Task requirements: Please write out, exactly as given, every line of the entries below up to and including the line with "QEglFSFunctions".

Records from a collection
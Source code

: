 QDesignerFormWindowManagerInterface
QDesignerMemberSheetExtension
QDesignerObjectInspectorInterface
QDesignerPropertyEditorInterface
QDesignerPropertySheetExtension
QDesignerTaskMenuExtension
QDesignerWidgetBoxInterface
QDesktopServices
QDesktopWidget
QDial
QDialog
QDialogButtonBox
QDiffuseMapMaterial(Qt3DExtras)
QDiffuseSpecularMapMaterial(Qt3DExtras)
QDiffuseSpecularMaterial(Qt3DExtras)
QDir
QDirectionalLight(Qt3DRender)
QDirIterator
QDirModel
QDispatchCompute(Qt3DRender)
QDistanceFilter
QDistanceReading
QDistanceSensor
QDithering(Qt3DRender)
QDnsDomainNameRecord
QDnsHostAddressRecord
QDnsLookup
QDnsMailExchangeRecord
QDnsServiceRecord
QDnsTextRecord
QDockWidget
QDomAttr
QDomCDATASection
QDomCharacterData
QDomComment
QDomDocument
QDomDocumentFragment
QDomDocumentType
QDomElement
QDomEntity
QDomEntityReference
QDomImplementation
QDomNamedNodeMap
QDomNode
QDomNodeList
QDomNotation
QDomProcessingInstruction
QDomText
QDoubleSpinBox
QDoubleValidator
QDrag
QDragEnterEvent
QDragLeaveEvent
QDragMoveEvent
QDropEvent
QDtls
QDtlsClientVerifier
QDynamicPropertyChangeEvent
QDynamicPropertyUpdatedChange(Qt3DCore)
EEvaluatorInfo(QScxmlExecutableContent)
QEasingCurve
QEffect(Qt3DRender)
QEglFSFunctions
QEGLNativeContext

Solution below:
Source code

: QDesignerFormWindowManagerInterface
QDesignerMemberSheetExtension
QDesignerObjectInspectorInterface
QDesignerPropertyEditorInterface
QDesignerPropertySheetExtension
QDesignerTaskMenuExtension
QDesignerWidgetBoxInterface
QDesktopServices
QDesktopWidget
QDial
QDialog
QDialogButtonBox
QDiffuseMapMaterial(Qt3DExtras)
QDiffuseSpecularMapMaterial(Qt3DExtras)
QDiffuseSpecularMaterial(Qt3DExtras)
QDir
QDirectionalLight(Qt3DRender)
QDirIterator
QDirModel
QDispatchCompute(Qt3DRender)
QDistanceFilter
QDistanceReading
QDistanceSensor
QDithering(Qt3DRender)
QDnsDomainNameRecord
QDnsHostAddressRecord
QDnsLookup
QDnsMailExchangeRecord
QDnsServiceRecord
QDnsTextRecord
QDockWidget
QDomAttr
QDomCDATASection
QDomCharacterData
QDomComment
QDomDocument
QDomDocumentFragment
QDomDocumentType
QDomElement
QDomEntity
QDomEntityReference
QDomImplementation
QDomNamedNodeMap
QDomNode
QDomNodeList
QDomNotation
QDomProcessingInstruction
QDomText
QDoubleSpinBox
QDoubleValidator
QDrag
QDragEnterEvent
QDragLeaveEvent
QDragMoveEvent
QDropEvent
QDtls
QDtlsClientVerifier
QDynamicPropertyChangeEvent
QDynamicPropertyUpdatedChange(Qt3DCore)
EEvaluatorInfo(QScxmlExecutableContent)
QEasingCurve
QEffect(Qt3DRender)
QEglFSFunctions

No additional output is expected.